Different types of music generally have a specific array of instruments they use. The typical pop/rock setup is guitar, bass, drums, and maybe a keyboard or piano. Country music is similar but can also have banjos, fiddles, harmonicas, mandolins, or accordions. Jazz and blues are also like the pop/rock setup but include horn instruments such as saxophones, trombones, and trumpets. If you want to play classical music in an orchestral setting, you can choose just about any instrument, but brass, strings, percussion, woodwinds, keyboards, and harps are the most popular.

Pick The Type of Your Chosen Instrument

Many instruments come in different types, and some have very different sounds. For instance, guitars can be acoustic or electric, and there are subsets of each like the classical, steel-string, and steel guitars. Acoustic instruments have a more natural sound and tend to be played in arrangements involving a smaller number of musicians than their electric counterparts, sometimes even as a solo act.
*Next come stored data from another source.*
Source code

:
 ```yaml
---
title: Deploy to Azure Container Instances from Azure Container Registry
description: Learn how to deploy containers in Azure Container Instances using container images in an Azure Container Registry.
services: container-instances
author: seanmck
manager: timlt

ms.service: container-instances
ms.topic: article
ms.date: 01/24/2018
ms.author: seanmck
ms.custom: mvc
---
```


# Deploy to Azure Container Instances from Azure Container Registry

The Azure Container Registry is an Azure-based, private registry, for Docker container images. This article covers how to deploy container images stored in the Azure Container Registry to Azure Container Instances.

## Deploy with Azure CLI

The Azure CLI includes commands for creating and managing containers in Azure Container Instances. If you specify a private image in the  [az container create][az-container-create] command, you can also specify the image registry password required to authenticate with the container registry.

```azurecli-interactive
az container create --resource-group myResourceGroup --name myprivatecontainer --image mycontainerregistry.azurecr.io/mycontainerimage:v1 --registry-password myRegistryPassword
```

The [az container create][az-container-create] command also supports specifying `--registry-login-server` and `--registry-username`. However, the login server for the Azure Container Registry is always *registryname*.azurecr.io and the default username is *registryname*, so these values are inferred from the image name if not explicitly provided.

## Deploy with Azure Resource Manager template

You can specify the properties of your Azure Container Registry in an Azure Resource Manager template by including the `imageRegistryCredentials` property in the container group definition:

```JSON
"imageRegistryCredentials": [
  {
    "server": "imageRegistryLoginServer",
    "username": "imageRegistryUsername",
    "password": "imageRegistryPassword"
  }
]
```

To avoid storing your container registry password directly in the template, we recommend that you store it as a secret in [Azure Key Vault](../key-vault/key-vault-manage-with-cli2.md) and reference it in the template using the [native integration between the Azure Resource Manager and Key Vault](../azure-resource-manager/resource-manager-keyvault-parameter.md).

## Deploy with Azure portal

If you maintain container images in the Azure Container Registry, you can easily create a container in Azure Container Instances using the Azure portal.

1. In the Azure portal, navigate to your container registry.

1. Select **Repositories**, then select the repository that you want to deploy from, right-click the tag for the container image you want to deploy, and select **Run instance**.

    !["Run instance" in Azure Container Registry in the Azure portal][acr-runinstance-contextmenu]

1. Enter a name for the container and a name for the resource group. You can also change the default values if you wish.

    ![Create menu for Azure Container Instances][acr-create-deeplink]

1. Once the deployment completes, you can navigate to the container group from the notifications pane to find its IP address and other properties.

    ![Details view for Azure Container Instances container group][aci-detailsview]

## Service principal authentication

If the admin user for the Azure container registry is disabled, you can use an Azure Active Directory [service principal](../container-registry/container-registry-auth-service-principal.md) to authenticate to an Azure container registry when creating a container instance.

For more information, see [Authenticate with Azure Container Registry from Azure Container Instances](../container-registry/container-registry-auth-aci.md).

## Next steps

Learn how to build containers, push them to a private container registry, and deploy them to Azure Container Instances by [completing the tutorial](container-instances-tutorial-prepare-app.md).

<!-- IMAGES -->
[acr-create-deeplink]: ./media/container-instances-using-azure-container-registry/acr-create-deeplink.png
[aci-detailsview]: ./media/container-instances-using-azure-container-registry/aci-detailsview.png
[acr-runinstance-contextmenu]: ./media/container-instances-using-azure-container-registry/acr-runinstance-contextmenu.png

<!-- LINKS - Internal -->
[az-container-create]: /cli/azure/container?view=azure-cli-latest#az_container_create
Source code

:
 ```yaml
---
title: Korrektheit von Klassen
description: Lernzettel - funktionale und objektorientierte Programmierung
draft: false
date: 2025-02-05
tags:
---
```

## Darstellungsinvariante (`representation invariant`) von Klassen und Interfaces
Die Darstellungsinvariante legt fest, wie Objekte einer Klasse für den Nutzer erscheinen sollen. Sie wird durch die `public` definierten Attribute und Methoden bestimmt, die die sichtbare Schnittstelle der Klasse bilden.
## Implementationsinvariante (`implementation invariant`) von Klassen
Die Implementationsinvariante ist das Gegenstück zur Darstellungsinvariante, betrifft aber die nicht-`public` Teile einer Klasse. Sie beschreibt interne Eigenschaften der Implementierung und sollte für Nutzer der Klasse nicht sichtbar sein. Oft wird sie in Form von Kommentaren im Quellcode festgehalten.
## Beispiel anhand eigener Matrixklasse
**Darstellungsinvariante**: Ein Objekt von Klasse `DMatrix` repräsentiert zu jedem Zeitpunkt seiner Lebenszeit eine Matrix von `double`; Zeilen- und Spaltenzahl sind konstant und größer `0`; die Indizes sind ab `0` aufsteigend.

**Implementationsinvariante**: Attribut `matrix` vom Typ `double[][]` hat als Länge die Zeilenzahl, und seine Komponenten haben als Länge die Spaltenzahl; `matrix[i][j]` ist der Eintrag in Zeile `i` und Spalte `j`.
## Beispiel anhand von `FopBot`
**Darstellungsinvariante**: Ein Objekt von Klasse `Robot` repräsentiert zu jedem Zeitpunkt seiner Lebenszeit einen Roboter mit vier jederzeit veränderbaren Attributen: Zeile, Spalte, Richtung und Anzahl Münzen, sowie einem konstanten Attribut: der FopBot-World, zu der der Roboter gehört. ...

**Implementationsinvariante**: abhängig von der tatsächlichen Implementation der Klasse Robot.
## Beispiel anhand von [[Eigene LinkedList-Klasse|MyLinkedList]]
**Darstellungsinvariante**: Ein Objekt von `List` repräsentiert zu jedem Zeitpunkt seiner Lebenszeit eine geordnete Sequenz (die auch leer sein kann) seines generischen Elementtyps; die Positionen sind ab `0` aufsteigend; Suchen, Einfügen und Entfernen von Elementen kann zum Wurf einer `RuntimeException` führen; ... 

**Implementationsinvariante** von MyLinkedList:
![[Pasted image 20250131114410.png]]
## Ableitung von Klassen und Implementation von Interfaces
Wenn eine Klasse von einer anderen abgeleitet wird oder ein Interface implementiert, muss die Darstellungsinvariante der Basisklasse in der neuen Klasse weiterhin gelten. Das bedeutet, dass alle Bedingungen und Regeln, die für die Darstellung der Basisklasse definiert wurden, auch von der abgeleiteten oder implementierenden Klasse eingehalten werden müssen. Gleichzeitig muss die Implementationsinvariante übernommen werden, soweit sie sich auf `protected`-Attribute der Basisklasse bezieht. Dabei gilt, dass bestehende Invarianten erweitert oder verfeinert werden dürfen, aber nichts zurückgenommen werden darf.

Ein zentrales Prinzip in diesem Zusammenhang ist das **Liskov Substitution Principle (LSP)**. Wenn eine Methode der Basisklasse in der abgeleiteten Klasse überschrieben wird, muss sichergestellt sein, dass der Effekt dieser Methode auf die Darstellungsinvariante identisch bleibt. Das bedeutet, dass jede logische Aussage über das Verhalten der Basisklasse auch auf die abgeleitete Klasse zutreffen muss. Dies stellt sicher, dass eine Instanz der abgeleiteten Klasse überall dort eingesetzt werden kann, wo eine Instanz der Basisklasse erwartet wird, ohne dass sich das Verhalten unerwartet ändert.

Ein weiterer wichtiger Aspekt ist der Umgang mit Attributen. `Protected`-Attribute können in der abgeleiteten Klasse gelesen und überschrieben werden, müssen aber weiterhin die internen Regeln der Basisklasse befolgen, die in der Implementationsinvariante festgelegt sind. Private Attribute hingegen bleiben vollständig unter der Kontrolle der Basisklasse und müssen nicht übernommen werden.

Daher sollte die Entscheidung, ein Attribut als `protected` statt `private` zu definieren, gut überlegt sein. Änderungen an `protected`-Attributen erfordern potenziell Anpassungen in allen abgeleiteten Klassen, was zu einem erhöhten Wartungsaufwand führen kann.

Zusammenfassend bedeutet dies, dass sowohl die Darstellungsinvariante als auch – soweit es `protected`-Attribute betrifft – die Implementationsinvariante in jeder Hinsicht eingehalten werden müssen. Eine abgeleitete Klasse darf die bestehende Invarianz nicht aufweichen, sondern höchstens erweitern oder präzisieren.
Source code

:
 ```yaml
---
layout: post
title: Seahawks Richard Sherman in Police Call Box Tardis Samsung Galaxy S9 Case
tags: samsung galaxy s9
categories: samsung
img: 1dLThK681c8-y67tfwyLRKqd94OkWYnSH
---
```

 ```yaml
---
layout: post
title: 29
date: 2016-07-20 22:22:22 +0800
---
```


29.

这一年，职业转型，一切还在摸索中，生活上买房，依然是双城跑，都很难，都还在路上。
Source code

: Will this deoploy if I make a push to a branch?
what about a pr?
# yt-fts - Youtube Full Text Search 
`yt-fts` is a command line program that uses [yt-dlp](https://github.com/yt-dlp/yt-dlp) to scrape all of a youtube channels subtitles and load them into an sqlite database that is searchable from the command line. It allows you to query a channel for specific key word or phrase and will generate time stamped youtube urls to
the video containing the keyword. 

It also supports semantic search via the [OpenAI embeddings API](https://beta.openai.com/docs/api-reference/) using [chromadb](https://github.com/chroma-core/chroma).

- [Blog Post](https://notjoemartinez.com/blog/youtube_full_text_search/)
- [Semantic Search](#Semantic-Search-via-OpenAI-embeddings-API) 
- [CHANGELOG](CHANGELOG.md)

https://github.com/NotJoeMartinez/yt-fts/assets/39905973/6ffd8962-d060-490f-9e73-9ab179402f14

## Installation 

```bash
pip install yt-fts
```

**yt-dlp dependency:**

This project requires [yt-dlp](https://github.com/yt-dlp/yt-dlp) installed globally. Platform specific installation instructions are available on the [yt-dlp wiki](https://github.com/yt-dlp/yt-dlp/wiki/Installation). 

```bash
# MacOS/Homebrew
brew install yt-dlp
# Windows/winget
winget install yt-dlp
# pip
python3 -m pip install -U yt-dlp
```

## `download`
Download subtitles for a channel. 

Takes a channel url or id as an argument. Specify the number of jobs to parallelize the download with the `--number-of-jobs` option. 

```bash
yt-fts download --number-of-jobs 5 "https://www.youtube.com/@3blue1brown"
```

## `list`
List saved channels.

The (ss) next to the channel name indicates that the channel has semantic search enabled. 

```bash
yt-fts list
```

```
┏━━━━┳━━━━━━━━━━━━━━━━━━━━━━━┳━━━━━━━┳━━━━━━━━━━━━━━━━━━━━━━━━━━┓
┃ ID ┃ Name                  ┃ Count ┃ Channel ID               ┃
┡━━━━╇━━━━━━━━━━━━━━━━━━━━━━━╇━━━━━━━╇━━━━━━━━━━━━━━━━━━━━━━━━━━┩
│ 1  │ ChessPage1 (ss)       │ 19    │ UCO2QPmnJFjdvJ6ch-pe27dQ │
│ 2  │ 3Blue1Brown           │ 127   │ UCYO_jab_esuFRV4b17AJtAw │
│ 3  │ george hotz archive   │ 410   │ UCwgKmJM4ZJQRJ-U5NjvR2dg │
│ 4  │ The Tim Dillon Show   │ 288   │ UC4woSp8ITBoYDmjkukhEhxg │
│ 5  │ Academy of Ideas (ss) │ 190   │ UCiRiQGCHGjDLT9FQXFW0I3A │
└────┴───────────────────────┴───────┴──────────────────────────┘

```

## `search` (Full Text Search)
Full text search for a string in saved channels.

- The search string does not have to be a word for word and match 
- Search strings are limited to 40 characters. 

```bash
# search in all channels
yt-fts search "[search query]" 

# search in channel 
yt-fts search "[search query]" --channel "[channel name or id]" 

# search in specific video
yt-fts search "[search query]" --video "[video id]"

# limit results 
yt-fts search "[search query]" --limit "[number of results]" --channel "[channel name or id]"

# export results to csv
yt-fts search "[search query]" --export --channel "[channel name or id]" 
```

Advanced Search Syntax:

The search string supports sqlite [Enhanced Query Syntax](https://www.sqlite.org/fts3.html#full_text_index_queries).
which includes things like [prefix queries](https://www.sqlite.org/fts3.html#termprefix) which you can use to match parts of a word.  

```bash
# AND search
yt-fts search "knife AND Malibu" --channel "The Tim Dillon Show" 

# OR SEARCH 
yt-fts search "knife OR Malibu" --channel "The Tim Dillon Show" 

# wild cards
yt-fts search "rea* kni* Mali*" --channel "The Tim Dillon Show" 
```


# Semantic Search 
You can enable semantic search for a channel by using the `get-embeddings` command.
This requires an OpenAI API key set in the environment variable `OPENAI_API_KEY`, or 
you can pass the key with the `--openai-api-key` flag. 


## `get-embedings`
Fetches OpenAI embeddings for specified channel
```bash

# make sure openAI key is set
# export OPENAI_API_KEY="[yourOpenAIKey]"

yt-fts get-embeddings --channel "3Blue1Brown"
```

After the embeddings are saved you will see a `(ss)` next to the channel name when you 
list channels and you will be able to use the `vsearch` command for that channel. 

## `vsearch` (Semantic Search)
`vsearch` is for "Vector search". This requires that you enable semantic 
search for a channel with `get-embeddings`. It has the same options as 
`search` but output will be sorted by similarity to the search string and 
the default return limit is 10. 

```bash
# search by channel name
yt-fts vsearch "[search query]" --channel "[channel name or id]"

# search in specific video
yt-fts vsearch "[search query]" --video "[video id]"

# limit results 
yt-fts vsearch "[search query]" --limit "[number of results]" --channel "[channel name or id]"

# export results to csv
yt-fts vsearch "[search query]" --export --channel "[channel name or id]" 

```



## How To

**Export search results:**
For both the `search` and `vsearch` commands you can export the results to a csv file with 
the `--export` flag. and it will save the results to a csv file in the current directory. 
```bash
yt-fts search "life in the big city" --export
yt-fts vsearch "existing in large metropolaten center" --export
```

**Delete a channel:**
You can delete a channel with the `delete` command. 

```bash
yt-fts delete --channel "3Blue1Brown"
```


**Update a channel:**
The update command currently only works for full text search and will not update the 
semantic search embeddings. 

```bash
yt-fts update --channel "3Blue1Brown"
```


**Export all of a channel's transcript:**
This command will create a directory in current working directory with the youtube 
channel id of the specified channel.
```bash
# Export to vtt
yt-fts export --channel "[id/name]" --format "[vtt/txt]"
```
Bigger or more dynamic groups often require electric instruments for them to be heard over the louder percussion sounds.

Consider The Size of The Instrument

Because of the varying sizes and degrees of difficulty in taking care of different instruments, this could be a factor in choosing which one you want to play. Guitars, string, brass, and woodwind instruments are generally easily carried by a single person, but many drum sets require either multiple people or trips to pack and unpack. 

Larger instruments such as pianos tend to need a group or machinery to get from place to place and require more space for setup and storage. However, as new digital piano options come closer to replicating the sound of acoustic pianos, this is a viable alternative if you want to be a pianist. You can get the rich, natural tones of a grand or upright piano without the difficulty in taking it around with you by yourself.

Understand The Time and Costs for Maintenance

Some instruments will demand more time and upkeep costs to keep them in working order. Guitars and string instruments are relatively cheaper and easier to maintain. They just need to be tuned, cleaned, and to have their strings replaced periodically. 

Proper piano care is a bit more difficult. They have to be tuned between 2 and 4 times per year, based on humidity changes, and you may need to hire a professional to do this. You also have to control the temperature and other environmental effects of the location where you keep it to make sure the wood and glue don’t become warped, making it unusable.

Think About What Your Group Needs

If you’re looking to join a band or orchestra, consider what instruments they need to help fill out their roster. If there’s a four-piece rock band in need of a drummer, you could give that a try. If an orchestra has plenty of alto saxophone players but not enough tenors, go for the latter, so you have a better shot at getting a spot in the pit. Once a musician has picked up their instrument and learned the fundamentals of playing it, they can often transition to similar alternatives, like a guitarist switching over to play bass. Many people who join a musical group want to be front and center, but the support instruments are important in delivering quality performance.

playing a musical instrument

Test It Out For Yourself

One of the best ways to figure out what instrument to play is to try it for yourself. Many retailers will allow you to play the floor models they have on display, so you can get a sense of how they sound and feel. Some will allow you to rent instruments so you can spend a bit more time playing around with them at home, giving you a better idea of whether or not it’s a good fit. Look up online tutorials or take a few lessons with the instrument. Even if you aren’t very good at first, if you enjoy playing it, you’ve probably found the right one for you.

Music is deeply ingrained in the fabric of society. Songs have carried stories and history from one generation to the next. When you start playing an instrument, you become a part of that tradition. There are so many available that you’re bound to find the right one if you keep these tips in mind. Now get out there and start playing!